11. St Andrew's Tichborne
THE PARISH CHURCH OF ST ANDREW, TICHBORNE, NR ALRESFORD
Ideally situated on a hill overlooking the Itchen valley near Alresford a church has existed on this site for 900 years. Today the chancel with its small double splayed windows dates from the mid-eleventh century but the north and south aisles were added towards the end of the twelfth century. The original Saxon east window was replaced in 1330 whilst the west tower was rebuilt in brick in 1703.
Opening the door of the church one is overwhelmed by a sense of history. Wonderful carved Jacobean box pews fill the nave whilst a fifteenth century doorway near the chancel reveals a narrow stairway which once led to a rood loft. The altar is Elizabethan whilst the large circular stone font to the left of the door is Norman. On the west wall hangs a Royal Coat of Arms dated 1735.
THE TICHBORNE FAMILY CHAPEL. MEMORIAL TO SIR BENJAMIN TICHBORNE, HIS WIFE AMPHILLIS, AND THEIR SEVEN CHILDREN. DATES FROM 1621
The whole of the north aisle is dominated by the Tichborne Family chapel crammed full with monuments. The most impressive, that of Sir Benjamin Tichborne and his wife Amphillis and their seven children, dates from 1621. Sir Benjamin had been High Sheriff of Hampshire and a personal friend of King James I. Because of this friendship and his public services the King allowed the Tichborne family to use the north aisle as a Catholic chapel.
Another more poignant memorial in the chapel, dated 1619, is to Richard, infant son of Sir Richard Tichborne "after he had lived one yeare six monethes and too daies". Apparently a gypsy woman, refused bread at the house, laid a curse on the child foretelling his death by drowning on 5 March 1619. On that day the servants were ordered to take the child up onto Gander Down safely away from the river Itchen. Once there, the story goes, the child fell out of his baby carriage and drowned in a cart rut full of water. The monument depicts the young child in bright red robes lying with his head on a pillow.
MEMORIAL TO RICHARD, INFANT SON OF SIR RICHARD TICHBORNE
Before leaving buy a copy of the excellent History of Tichborne by E.Roberts and E.Crockford on sale at the bookstall and read all about the famous Tichborne claimant of Victorian times.
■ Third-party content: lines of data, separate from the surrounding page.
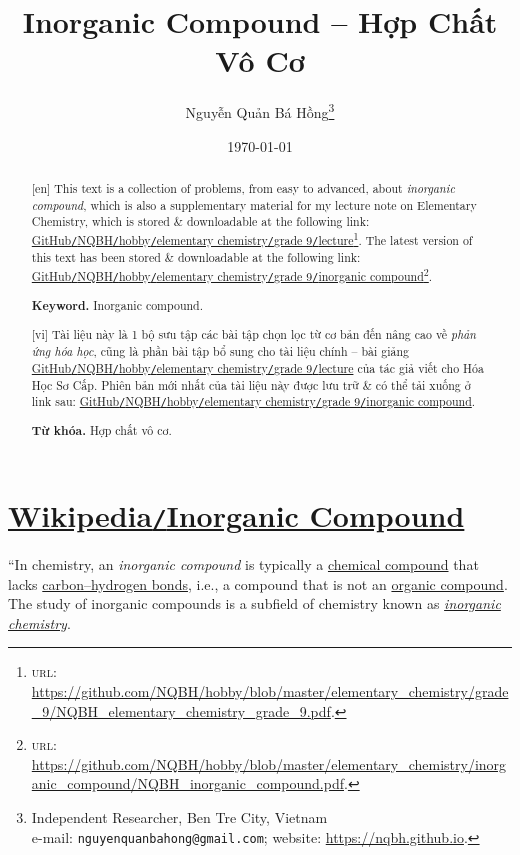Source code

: \documentclass{article}
\title{Inorganic Compound -- Hợp Chất Vô Cơ}
\author{Nguyễn Quản Bá Hồng\footnote{Independent Researcher, Ben Tre City, Vietnam\\e-mail: \texttt{nguyenquanbahong@gmail.com}; website: \url{https://nqbh.github.io}.}}
\date{\today}
\begin{document}
\maketitle
\begin{abstract}
	\textsf{[en]} This text is a collection of problems, from easy to advanced, about \textit{inorganic compound}, which is also a supplementary material for my lecture note on Elementary Chemistry, which is stored \& downloadable at the following link: \href{https://github.com/NQBH/hobby/blob/master/elementary_chemistry/grade_9/NQBH_elementary_chemistry_grade_9.pdf}{GitHub\texttt{/}NQBH\texttt{/}hobby\texttt{/}elementary chemistry\texttt{/}grade 9\texttt{/}lecture}\footnote{\textsc{url}: \url{https://github.com/NQBH/hobby/blob/master/elementary_chemistry/grade_9/NQBH_elementary_chemistry_grade_9.pdf}.}. The latest version of this text has been stored \& downloadable at the following link: \href{https://github.com/NQBH/hobby/blob/master/elementary_chemistry/inorganic_compound/NQBH_inorganic_compound.pdf}{GitHub\texttt{/}NQBH\texttt{/}hobby\texttt{/}elementary chemistry\texttt{/}grade 9\texttt{/}inorganic compound}\footnote{\textsc{url}: \url{https://github.com/NQBH/hobby/blob/master/elementary_chemistry/inorganic_compound/NQBH_inorganic_compound.pdf}.}.
	
	\textsf{\textbf{Keyword.} Inorganic compound.}
	\vspace{2mm}
	
	\textsf{[vi]} Tài liệu này là 1 bộ sưu tập các bài tập chọn lọc từ cơ bản đến nâng cao về \textit{phản ứng hóa học}, cũng là phần bài tập bổ sung cho tài liệu chính -- bài giảng \href{https://github.com/NQBH/hobby/blob/master/elementary_chemistry/grade_9/NQBH_elementary_chemistry_grade_9.pdf}{GitHub\texttt{/}NQBH\texttt{/}hobby\texttt{/}elementary chemistry\texttt{/}grade 9\texttt{/}lecture} của tác giả viết cho Hóa Học Sơ Cấp. Phiên bản mới nhất của tài liệu này được lưu trữ \& có thể tải xuống ở link sau: \href{https://github.com/NQBH/hobby/blob/master/elementary_chemistry/grade_9/real/NQBH_real.pdf}{GitHub\texttt{/}NQBH\texttt{/}hobby\texttt{/}elementary chemistry\texttt{/}grade 9\texttt{/}inorganic compound}.
	
	\textsf{\textbf{Từ khóa.} Hợp chất vô cơ.}
\end{abstract}
\setcounter{secnumdepth}{4}
\setcounter{tocdepth}{3}
\tableofcontents


\section{\href{https://en.wikipedia.org/wiki/Inorganic_compound}{Wikipedia\texttt{/}Inorganic Compound}}
``In chemistry, an \textit{inorganic compound} is typically a \href{https://en.wikipedia.org/wiki/Chemical_compound}{chemical compound} that lacks \href{https://en.wikipedia.org/wiki/Carbon%E2%90%93hydrogen_bond}{carbon--hydrogen bonds}, i.e., a compound that is not an \href{https://en.wikipedia.org/wiki/Organic_compound}{organic compound}. The study of inorganic compounds is a subfield of chemistry known as \href{https://en.wikipedia.org/wiki/Inorganic_chemistry}{\textit{inorganic chemistry}}.
\end{document}
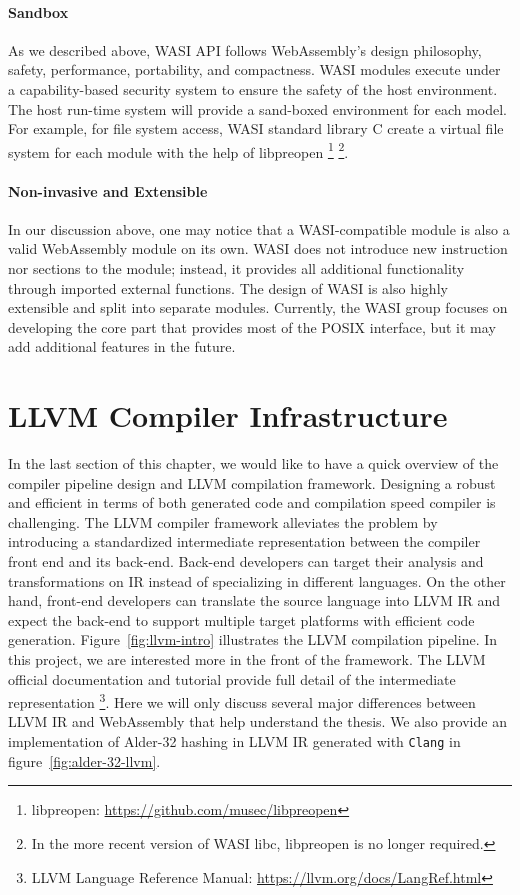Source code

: \paragraph{Sandbox}
As we described above, WASI API follows WebAssembly's design philosophy, safety, performance, portability, and compactness. WASI modules execute under a capability-based security system to ensure the safety of the host environment. The host run-time system will provide a sand-boxed environment for each model. For example, for file system access, WASI standard library C create a virtual file system for each module with the help of libpreopen \footnote{libpreopen: \url{https://github.com/musec/libpreopen}} \footnote{In the more recent version of WASI libc, libpreopen is no longer required.}.

\paragraph{Non-invasive and Extensible}
In our discussion above, one may notice that a WASI-compatible module is also a valid WebAssembly module on its own. WASI does not introduce new instruction nor sections to the module; instead, it provides all additional functionality through imported external functions. The design of WASI is also highly extensible and split into separate modules. Currently, the WASI group focuses on developing the core part that provides most of the POSIX interface, but it may add additional features in the future.

\section{LLVM Compiler Infrastructure}

In the last section of this chapter, we would like to have a quick overview of the compiler pipeline design and LLVM compilation framework. Designing a robust and efficient in terms of both generated code and compilation speed compiler is challenging. The LLVM compiler framework \cite{llvm-thesis} alleviates the problem by introducing a standardized intermediate representation between the compiler front end and its back-end. Back-end developers can target their analysis and transformations on IR instead of specializing in different languages. On the other hand, front-end developers can translate the source language into LLVM IR and expect the back-end to support multiple target platforms with efficient code generation. Figure~\ref{fig:llvm-intro} illustrates the LLVM compilation pipeline. In this project, we are interested more in the front of the framework. The LLVM official documentation and tutorial provide full detail of the intermediate representation \footnote{LLVM Language Reference Manual: \url{https://llvm.org/docs/LangRef.html}}. Here we will only discuss several major differences between LLVM IR and WebAssembly that help understand the thesis. We also provide an implementation of Alder-32 hashing in LLVM IR generated with \texttt{Clang} in figure~\ref{fig:alder-32-llvm}.

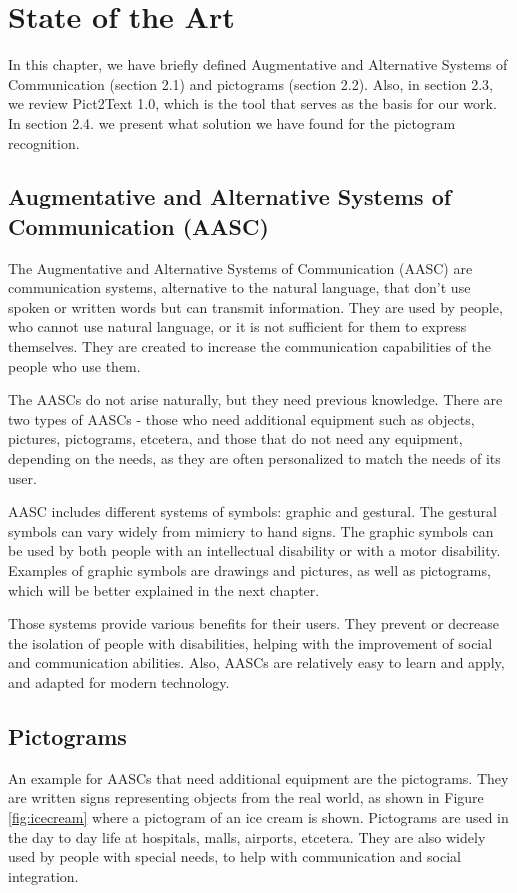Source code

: 
\chapter{State of the Art}
\label{State of the Art}

In this chapter, we have briefly defined Augmentative and Alternative Systems of Communication (section 2.1) and pictograms (section 2.2). Also, in section 2.3, we review Pict2Text 1.0, which is the tool that serves as the basis for our work. In section 2.4. we present what solution we have found for the pictogram recognition.


\section{Augmentative and Alternative Systems of Communication (AASC)}
The Augmentative and Alternative Systems of Communication (AASC)  are communication systems, alternative to the natural language, that don't use spoken or written words but can transmit information. They are used by people, who cannot use natural language, or it is not sufficient for them to express themselves. They are created to increase the communication capabilities of the people who use them.

The AASCs do not arise naturally, but they need previous knowledge. There are two types of AASCs - those who need additional equipment such as objects, pictures, pictograms, etcetera, and those that do not need any equipment, depending on the needs, as they are often personalized to match the needs of its user.

AASC includes different systems of symbols: graphic and gestural. The gestural symbols can vary widely from mimicry to hand signs. The graphic symbols can be used by both people with an intellectual disability or with a motor disability. Examples of graphic symbols are drawings and pictures, as well as pictograms, which will be better explained in the next chapter.

Those systems provide various benefits for their users. They prevent or decrease the isolation of people with disabilities, helping with the improvement of social and communication abilities. Also, AASCs are relatively easy to learn and apply, and adapted for modern technology. 


\section{Pictograms}
An example for AASCs that need additional equipment are the pictograms. They are written signs representing objects from the real world, as shown in Figure \ref{fig:icecream} where a pictogram of an ice cream is shown. Pictograms are used in the day to day life at hospitals, malls, airports, etcetera. They are also widely used by people with special needs, to help with communication and social integration.

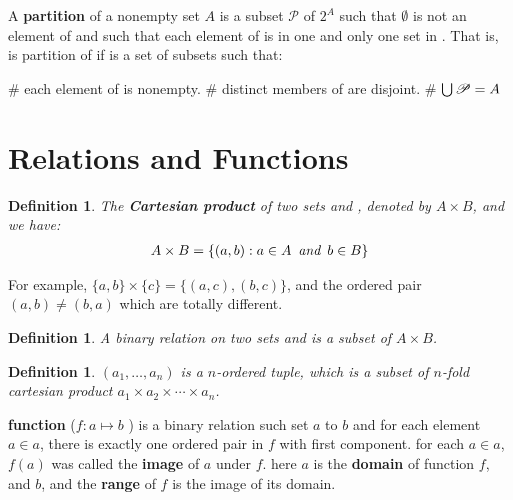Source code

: A {\bf partition } of a nonempty set $A$ is a subset $\mathscr{P}$ of $2^A$ such that 
$\emptyset$ is not an element of \partitionset and such that each element of \ua is in one 
and only one set in \partitionset. That is, \partitionset is partition of \ua if \partitionset
is a set of subsets \ua such that:
\begin{easylist}[tractatus]
# each element of \partitionset is nonempty.
# distinct members of \partitionset are disjoint.
# $\bigcup\partitionset = \ua$
\end{easylist}

\section{Relations and Functions}

\newtheorem{cartesianproduct}[theorem_root]{Definition}
\begin{cartesianproduct}
The {\bf Cartesian product} of two sets \ua and \ub, denoted by $A\times B$, and we have:
\begin{align}
    A\times B = \{(a, b): a\in A \aand b\in B\}
\end{align}
\end{cartesianproduct}

For example, $\{a, b\}\times \{c\} = \{(a,c), (b,c)\}$, and the ordered pair $(a, b) \ne (b, a)$ which are totally
different.

\newtheorem{binaryrelation}[theorem_root]{Definition}
\begin{binaryrelation}
A binary relation on two sets \ua and \ub is a subset of $A\times B$.
\end{binaryrelation}

\newtheorem{orderedtuple}[theorem_root]{Definition}
\begin{orderedtuple}
$(a_1,\ldots,a_n)$ is a $n$-ordered tuple, which is a subset of $n$-fold cartesian product 
$a_1\times a_2\times\cdots\times a_n$.
\end{orderedtuple}

{\bf function} ($f: a\mapsto b$ ) is a binary relation such set $a$ to $b$ and for each element $a\in a$, there
is exactly one ordered pair in $f$ with first component. 
for each $a\in a$, $f(a)$ was called the {\bf image} of $a$ under $f$.
here $a$ is the {\bf domain} of function $f$, and
$b$, and the {\bf range} of $f$ is the image of its domain.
After a trial lasting 10 months a man from Australia who claimed to be the missing heir, Roger Tichborne, was found guilty of misrepresentation and sentenced to fourteen years penal servitude, despite the fact that his mother claimed to recognise her son, supposedly lost at sea off South America in 1854. Equally fascinating is the history of the Tichborne Dole when bread is distributed to poor parishioners at Tichborne House on Lady Day.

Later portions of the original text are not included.